Among the entries below, only the lines starting at the one with "--- Nada mal" and ending at the one with "moça tola de", both included, are to be printed exactly.

# # # # #

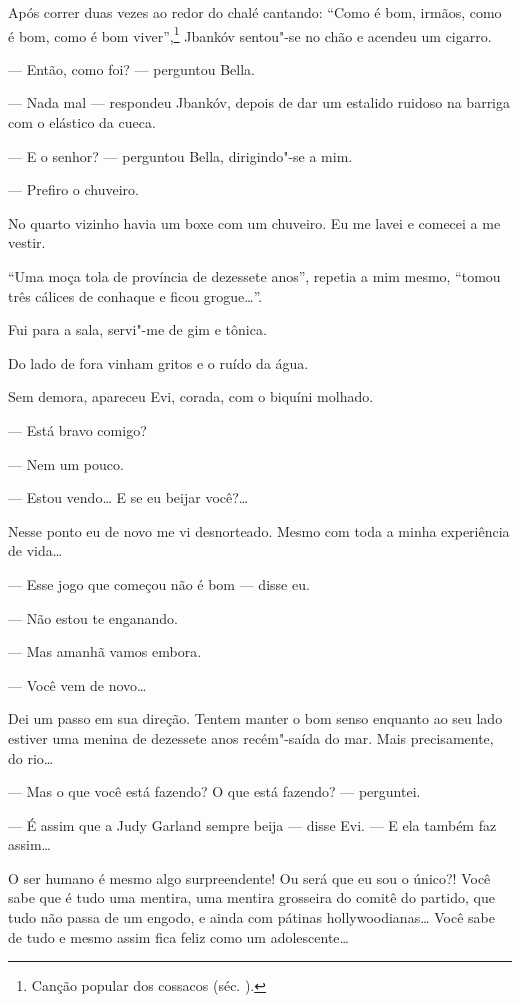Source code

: Após correr duas vezes ao redor do chalé cantando: ``Como é bom, irmãos,
como é bom, como é bom viver'',\footnote{Canção popular dos cossacos
  (séc. ).} Jbankóv sentou"-se no chão e acendeu um cigarro.

--- Então, como foi? --- perguntou Bella.

--- Nada mal --- respondeu Jbankóv, depois de dar um
estalido ruidoso na barriga com o elástico da cueca.

--- E o senhor? --- perguntou Bella, dirigindo"-se a mim.

--- Prefiro o chuveiro.

No quarto vizinho havia um boxe com um chuveiro. Eu me lavei e comecei a
me vestir.

``Uma moça tola de província de dezessete anos'', repetia a mim mesmo,
``tomou três cálices de conhaque e ficou grogue\ldots{}''.

Fui para a sala, servi"-me de gim e tônica.

Do lado de fora vinham gritos e o ruído da água.

Sem demora, apareceu Evi, corada, com o biquíni molhado.

--- Está bravo comigo?

--- Nem um pouco.

--- Estou vendo\ldots{} E se eu beijar você?\ldots{}

Nesse ponto eu de novo me vi desnorteado. Mesmo com toda a minha
experiência de vida\ldots{}

--- Esse jogo que começou não é bom --- disse eu.

--- Não estou te enganando.

--- Mas amanhã vamos embora.

--- Você vem de novo\ldots{}

Dei um passo em sua direção. Tentem manter o bom senso enquanto ao seu
lado estiver uma menina de dezessete anos recém"-saída do mar. Mais
precisamente, do rio\ldots{}

--- Mas o que você está fazendo? O que está fazendo? ---
perguntei.

--- É assim que a Judy Garland sempre beija --- disse Evi.
--- E ela também faz assim\ldots{}

O ser humano é mesmo algo surpreendente! Ou será que eu sou o único?!
Você sabe que é tudo uma mentira, uma mentira grosseira do comitê do
partido, que tudo não passa de um engodo, e ainda com pátinas
hollywoodianas\ldots{} Você sabe de tudo e mesmo assim fica feliz como um
adolescente\ldots{}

# # # # #

ANSWER FOR THE TASK>
--- Nada mal --- respondeu Jbankóv, depois de dar um
estalido ruidoso na barriga com o elástico da cueca.

--- E o senhor? --- perguntou Bella, dirigindo"-se a mim.

--- Prefiro o chuveiro.

No quarto vizinho havia um boxe com um chuveiro. Eu me lavei e comecei a
me vestir.

``Uma moça tola de província de dezessete anos'', repetia a mim mesmo,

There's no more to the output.